## [Exercise]
With no words added or dropped, transcribe the listing that follows.

## [Input records]
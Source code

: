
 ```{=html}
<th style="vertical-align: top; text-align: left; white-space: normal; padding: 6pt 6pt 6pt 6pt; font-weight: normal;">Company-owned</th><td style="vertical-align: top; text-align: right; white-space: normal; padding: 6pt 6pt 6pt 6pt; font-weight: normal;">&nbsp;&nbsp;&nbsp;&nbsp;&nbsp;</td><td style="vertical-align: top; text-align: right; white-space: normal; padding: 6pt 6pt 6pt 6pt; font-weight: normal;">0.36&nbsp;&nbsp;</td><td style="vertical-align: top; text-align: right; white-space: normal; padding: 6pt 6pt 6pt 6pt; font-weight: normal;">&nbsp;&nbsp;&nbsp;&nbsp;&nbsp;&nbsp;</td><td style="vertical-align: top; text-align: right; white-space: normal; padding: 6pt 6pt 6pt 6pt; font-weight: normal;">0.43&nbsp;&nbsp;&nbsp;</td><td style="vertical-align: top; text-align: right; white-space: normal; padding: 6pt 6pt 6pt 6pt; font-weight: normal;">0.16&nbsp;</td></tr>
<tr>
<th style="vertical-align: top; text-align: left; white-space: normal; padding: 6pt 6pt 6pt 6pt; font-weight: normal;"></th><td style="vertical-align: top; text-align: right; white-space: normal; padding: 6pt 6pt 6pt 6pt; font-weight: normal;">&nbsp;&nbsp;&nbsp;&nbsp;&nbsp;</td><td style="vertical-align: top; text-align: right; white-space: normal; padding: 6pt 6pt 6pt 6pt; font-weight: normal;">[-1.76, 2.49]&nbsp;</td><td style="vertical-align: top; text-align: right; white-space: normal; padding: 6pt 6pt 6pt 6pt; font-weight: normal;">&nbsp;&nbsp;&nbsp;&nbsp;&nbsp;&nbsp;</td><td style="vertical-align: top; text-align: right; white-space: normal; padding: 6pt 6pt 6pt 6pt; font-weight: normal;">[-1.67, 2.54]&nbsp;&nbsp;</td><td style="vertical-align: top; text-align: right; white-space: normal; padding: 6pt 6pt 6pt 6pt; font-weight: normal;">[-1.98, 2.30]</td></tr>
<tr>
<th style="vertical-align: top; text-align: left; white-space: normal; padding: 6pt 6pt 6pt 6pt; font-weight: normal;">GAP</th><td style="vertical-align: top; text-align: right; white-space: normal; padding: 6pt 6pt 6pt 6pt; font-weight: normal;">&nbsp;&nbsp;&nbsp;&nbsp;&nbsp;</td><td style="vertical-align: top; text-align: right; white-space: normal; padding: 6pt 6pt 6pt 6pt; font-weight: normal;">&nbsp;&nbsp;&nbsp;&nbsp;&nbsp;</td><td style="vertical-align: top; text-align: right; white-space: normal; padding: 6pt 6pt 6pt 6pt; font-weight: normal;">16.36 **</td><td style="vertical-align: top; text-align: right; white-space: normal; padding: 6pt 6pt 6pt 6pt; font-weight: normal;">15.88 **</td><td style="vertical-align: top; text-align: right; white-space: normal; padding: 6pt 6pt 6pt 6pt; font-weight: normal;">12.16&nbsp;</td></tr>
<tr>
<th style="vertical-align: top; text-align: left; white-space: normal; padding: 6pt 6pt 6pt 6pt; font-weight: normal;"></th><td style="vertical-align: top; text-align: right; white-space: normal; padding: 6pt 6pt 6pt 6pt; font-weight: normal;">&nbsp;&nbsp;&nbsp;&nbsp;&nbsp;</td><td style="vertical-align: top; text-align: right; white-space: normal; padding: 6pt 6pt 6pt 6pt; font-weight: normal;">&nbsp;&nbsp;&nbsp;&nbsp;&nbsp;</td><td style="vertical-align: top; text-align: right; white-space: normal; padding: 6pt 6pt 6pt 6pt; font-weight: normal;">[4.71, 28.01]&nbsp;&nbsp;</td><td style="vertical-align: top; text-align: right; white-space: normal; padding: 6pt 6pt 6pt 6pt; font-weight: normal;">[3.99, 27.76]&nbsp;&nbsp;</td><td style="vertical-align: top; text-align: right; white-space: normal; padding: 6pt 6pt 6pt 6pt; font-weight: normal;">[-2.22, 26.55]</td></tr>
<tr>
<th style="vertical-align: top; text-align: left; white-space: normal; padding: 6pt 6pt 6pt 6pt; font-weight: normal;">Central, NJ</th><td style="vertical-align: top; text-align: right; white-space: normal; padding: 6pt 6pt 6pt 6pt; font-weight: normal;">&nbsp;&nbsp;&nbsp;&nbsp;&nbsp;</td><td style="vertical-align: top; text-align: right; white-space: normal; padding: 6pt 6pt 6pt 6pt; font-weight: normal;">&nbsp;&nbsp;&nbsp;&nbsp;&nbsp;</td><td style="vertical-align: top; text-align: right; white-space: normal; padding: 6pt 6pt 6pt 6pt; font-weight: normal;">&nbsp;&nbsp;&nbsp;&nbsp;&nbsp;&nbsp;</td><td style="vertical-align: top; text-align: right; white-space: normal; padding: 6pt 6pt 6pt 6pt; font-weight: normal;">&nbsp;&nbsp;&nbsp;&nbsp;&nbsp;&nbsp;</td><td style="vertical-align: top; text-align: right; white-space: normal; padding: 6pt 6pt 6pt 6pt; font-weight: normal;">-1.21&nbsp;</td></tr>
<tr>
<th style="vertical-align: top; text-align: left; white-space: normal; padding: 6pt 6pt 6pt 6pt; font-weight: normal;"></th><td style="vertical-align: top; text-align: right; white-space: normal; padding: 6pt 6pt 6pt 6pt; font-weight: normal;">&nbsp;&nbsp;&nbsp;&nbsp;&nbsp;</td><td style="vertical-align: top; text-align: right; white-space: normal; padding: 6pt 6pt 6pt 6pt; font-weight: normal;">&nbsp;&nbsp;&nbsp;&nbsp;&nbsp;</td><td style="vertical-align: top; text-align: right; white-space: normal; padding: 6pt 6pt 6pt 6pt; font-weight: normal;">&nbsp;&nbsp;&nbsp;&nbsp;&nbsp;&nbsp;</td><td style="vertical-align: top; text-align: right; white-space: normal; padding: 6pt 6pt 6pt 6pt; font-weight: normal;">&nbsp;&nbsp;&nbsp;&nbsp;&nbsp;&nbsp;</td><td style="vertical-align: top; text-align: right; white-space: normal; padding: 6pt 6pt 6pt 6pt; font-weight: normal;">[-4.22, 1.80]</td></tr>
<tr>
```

## [Result]
Source code

:
 ```{=html}
<th style="vertical-align: top; text-align: left; white-space: normal; padding: 6pt 6pt 6pt 6pt; font-weight: normal;">Company-owned</th><td style="vertical-align: top; text-align: right; white-space: normal; padding: 6pt 6pt 6pt 6pt; font-weight: normal;">&nbsp;&nbsp;&nbsp;&nbsp;&nbsp;</td><td style="vertical-align: top; text-align: right; white-space: normal; padding: 6pt 6pt 6pt 6pt; font-weight: normal;">0.36&nbsp;&nbsp;</td><td style="vertical-align: top; text-align: right; white-space: normal; padding: 6pt 6pt 6pt 6pt; font-weight: normal;">&nbsp;&nbsp;&nbsp;&nbsp;&nbsp;&nbsp;</td><td style="vertical-align: top; text-align: right; white-space: normal; padding: 6pt 6pt 6pt 6pt; font-weight: normal;">0.43&nbsp;&nbsp;&nbsp;</td><td style="vertical-align: top; text-align: right; white-space: normal; padding: 6pt 6pt 6pt 6pt; font-weight: normal;">0.16&nbsp;</td></tr>
<tr>
<th style="vertical-align: top; text-align: left; white-space: normal; padding: 6pt 6pt 6pt 6pt; font-weight: normal;"></th><td style="vertical-align: top; text-align: right; white-space: normal; padding: 6pt 6pt 6pt 6pt; font-weight: normal;">&nbsp;&nbsp;&nbsp;&nbsp;&nbsp;</td><td style="vertical-align: top; text-align: right; white-space: normal; padding: 6pt 6pt 6pt 6pt; font-weight: normal;">[-1.76, 2.49]&nbsp;</td><td style="vertical-align: top; text-align: right; white-space: normal; padding: 6pt 6pt 6pt 6pt; font-weight: normal;">&nbsp;&nbsp;&nbsp;&nbsp;&nbsp;&nbsp;</td><td style="vertical-align: top; text-align: right; white-space: normal; padding: 6pt 6pt 6pt 6pt; font-weight: normal;">[-1.67, 2.54]&nbsp;&nbsp;</td><td style="vertical-align: top; text-align: right; white-space: normal; padding: 6pt 6pt 6pt 6pt; font-weight: normal;">[-1.98, 2.30]</td></tr>
<tr>
<th style="vertical-align: top; text-align: left; white-space: normal; padding: 6pt 6pt 6pt 6pt; font-weight: normal;">GAP</th><td style="vertical-align: top; text-align: right; white-space: normal; padding: 6pt 6pt 6pt 6pt; font-weight: normal;">&nbsp;&nbsp;&nbsp;&nbsp;&nbsp;</td><td style="vertical-align: top; text-align: right; white-space: normal; padding: 6pt 6pt 6pt 6pt; font-weight: normal;">&nbsp;&nbsp;&nbsp;&nbsp;&nbsp;</td><td style="vertical-align: top; text-align: right; white-space: normal; padding: 6pt 6pt 6pt 6pt; font-weight: normal;">16.36 **</td><td style="vertical-align: top; text-align: right; white-space: normal; padding: 6pt 6pt 6pt 6pt; font-weight: normal;">15.88 **</td><td style="vertical-align: top; text-align: right; white-space: normal; padding: 6pt 6pt 6pt 6pt; font-weight: normal;">12.16&nbsp;</td></tr>
<tr>
<th style="vertical-align: top; text-align: left; white-space: normal; padding: 6pt 6pt 6pt 6pt; font-weight: normal;"></th><td style="vertical-align: top; text-align: right; white-space: normal; padding: 6pt 6pt 6pt 6pt; font-weight: normal;">&nbsp;&nbsp;&nbsp;&nbsp;&nbsp;</td><td style="vertical-align: top; text-align: right; white-space: normal; padding: 6pt 6pt 6pt 6pt; font-weight: normal;">&nbsp;&nbsp;&nbsp;&nbsp;&nbsp;</td><td style="vertical-align: top; text-align: right; white-space: normal; padding: 6pt 6pt 6pt 6pt; font-weight: normal;">[4.71, 28.01]&nbsp;&nbsp;</td><td style="vertical-align: top; text-align: right; white-space: normal; padding: 6pt 6pt 6pt 6pt; font-weight: normal;">[3.99, 27.76]&nbsp;&nbsp;</td><td style="vertical-align: top; text-align: right; white-space: normal; padding: 6pt 6pt 6pt 6pt; font-weight: normal;">[-2.22, 26.55]</td></tr>
<tr>
<th style="vertical-align: top; text-align: left; white-space: normal; padding: 6pt 6pt 6pt 6pt; font-weight: normal;">Central, NJ</th><td style="vertical-align: top; text-align: right; white-space: normal; padding: 6pt 6pt 6pt 6pt; font-weight: normal;">&nbsp;&nbsp;&nbsp;&nbsp;&nbsp;</td><td style="vertical-align: top; text-align: right; white-space: normal; padding: 6pt 6pt 6pt 6pt; font-weight: normal;">&nbsp;&nbsp;&nbsp;&nbsp;&nbsp;</td><td style="vertical-align: top; text-align: right; white-space: normal; padding: 6pt 6pt 6pt 6pt; font-weight: normal;">&nbsp;&nbsp;&nbsp;&nbsp;&nbsp;&nbsp;</td><td style="vertical-align: top; text-align: right; white-space: normal; padding: 6pt 6pt 6pt 6pt; font-weight: normal;">&nbsp;&nbsp;&nbsp;&nbsp;&nbsp;&nbsp;</td><td style="vertical-align: top; text-align: right; white-space: normal; padding: 6pt 6pt 6pt 6pt; font-weight: normal;">-1.21&nbsp;</td></tr>
<tr>
<th style="vertical-align: top; text-align: left; white-space: normal; padding: 6pt 6pt 6pt 6pt; font-weight: normal;"></th><td style="vertical-align: top; text-align: right; white-space: normal; padding: 6pt 6pt 6pt 6pt; font-weight: normal;">&nbsp;&nbsp;&nbsp;&nbsp;&nbsp;</td><td style="vertical-align: top; text-align: right; white-space: normal; padding: 6pt 6pt 6pt 6pt; font-weight: normal;">&nbsp;&nbsp;&nbsp;&nbsp;&nbsp;</td><td style="vertical-align: top; text-align: right; white-space: normal; padding: 6pt 6pt 6pt 6pt; font-weight: normal;">&nbsp;&nbsp;&nbsp;&nbsp;&nbsp;&nbsp;</td><td style="vertical-align: top; text-align: right; white-space: normal; padding: 6pt 6pt 6pt 6pt; font-weight: normal;">&nbsp;&nbsp;&nbsp;&nbsp;&nbsp;&nbsp;</td><td style="vertical-align: top; text-align: right; white-space: normal; padding: 6pt 6pt 6pt 6pt; font-weight: normal;">[-4.22, 1.80]</td></tr>
<tr>
```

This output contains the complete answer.